Non chiuderà i battenti domani il centro di accoglienza per profughi in via Regina a Como. Ancora ieri il deputato comasto Nicola Molteni ha chiesto "l’immediata chiusura del centro di accoglienza che doveva essere svuotato entro il 31 dicembre", ma il prefetto di Como Bruno Corda gli ha risposto che "l’attività del centro di accoglienza di via Regina sarà prorogata fino alla cessazione dell’emergenza profughi, che viene costantemente monitorata".
Corda ha precisato che "tutti i contratti sottoscritti hanno come scadenza il 31 dicembre per ragioni di contabilità dello Stato, ma stiamo predisponendo le proroghe perché dobbiamo provvedere ai bisogni delle persone già presenti sul nostro territorio", attualmente più di 800.

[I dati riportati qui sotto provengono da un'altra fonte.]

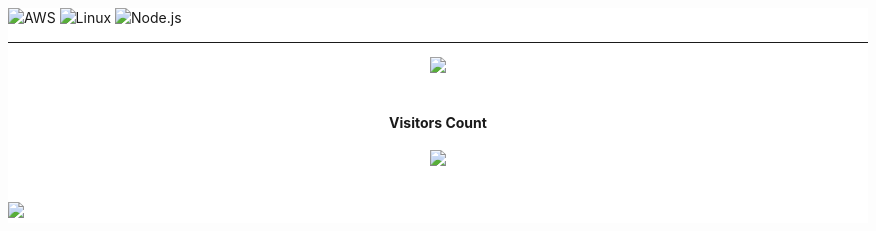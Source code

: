 ![AWS](https://img.shields.io/badge/-AWS-0D1117?style=for-the-badge\&logo=amazonaws\&labelColor=0D1117)
![Linux](https://img.shields.io/badge/-Linux-0D1117?style=for-the-badge\&logo=linux\&labelColor=0D1117)
![Node.js](https://img.shields.io/badge/-Node.js-0D1117?style=for-the-badge\&logo=node.js\&labelColor=0D1117)

---

<div align="center">
  <a href="https://www.linkedin.com/in/torres-thiago09/" target="_blank">
    <img src="https://img.shields.io/badge/-LinkedIn-%230077B5?style=for-the-badge&logo=linkedin&logoColor=white"/>
  </a>
</div>

<div align="center">
  <br><p><b>Visitors Count</b></p>  
  <p><img align="center" src="https://profile-counter.glitch.me/{thiagotmaia}/count.svg" /></p>
  <br>
</div>

<img width=100% src="https://capsule-render.vercel.app/api?type=waving&color=8e44ad&height=120&section=footer"/>
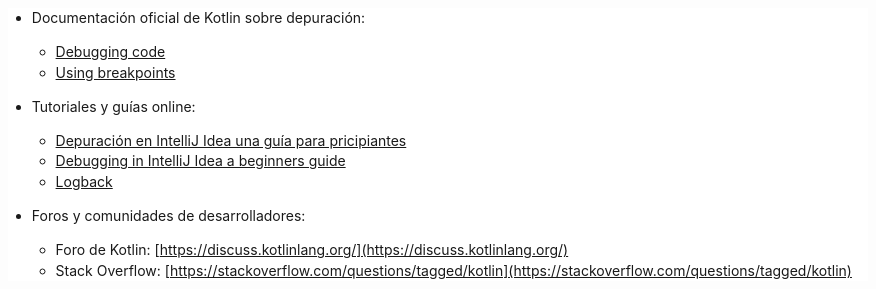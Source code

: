 * Documentación oficial de Kotlin sobre depuración:

   * [Debugging code](https://www.jetbrains.com/help/idea/debugging-code.html#refreshers)     
   * [Using breakpoints](https://www.jetbrains.com/help/idea/using-breakpoints.html#breakpoint-statuses)      

* Tutoriales y guías online:    

   * [Depuración en IntelliJ Idea una guía para pricipiantes](https://codegym.cc/es/groups/posts/es.243.depuracion-en-intellij-idea-una-guia-para-principiantes)           
   * [Debugging in IntelliJ Idea a beginners guide](https://codegym.cc/groups/posts/243-debugging-in-intellij-idea-a-beginners-guide)  
   * [Logback](https://logback.qos.ch/manual/)

* Foros y comunidades de desarrolladores:

   * Foro de Kotlin: [https://discuss.kotlinlang.org/](https://discuss.kotlinlang.org/)     
   * Stack Overflow: [https://stackoverflow.com/questions/tagged/kotlin](https://stackoverflow.com/questions/tagged/kotlin)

Intanto ieri il sindaco di Como Mario Lucini e l'assessore ai servizi sociali Bruno Magatti hanno inviato una lettera al primo ministro italiano Paolo Gentiloni evidenziando come la città sia costretta a farsi carico di una quota di migranti pari a cinque volte il tetto massimo previsto dal governo, che prevede un rapporto di 2,5 migranti ogni mille abitanti. Lucini e Magatti avevano già scritto a Matteo Renzi, ma non hanno mai ottenuto risposta. Sperano quindi di trovare maggiore ascolto dal nuovo premier.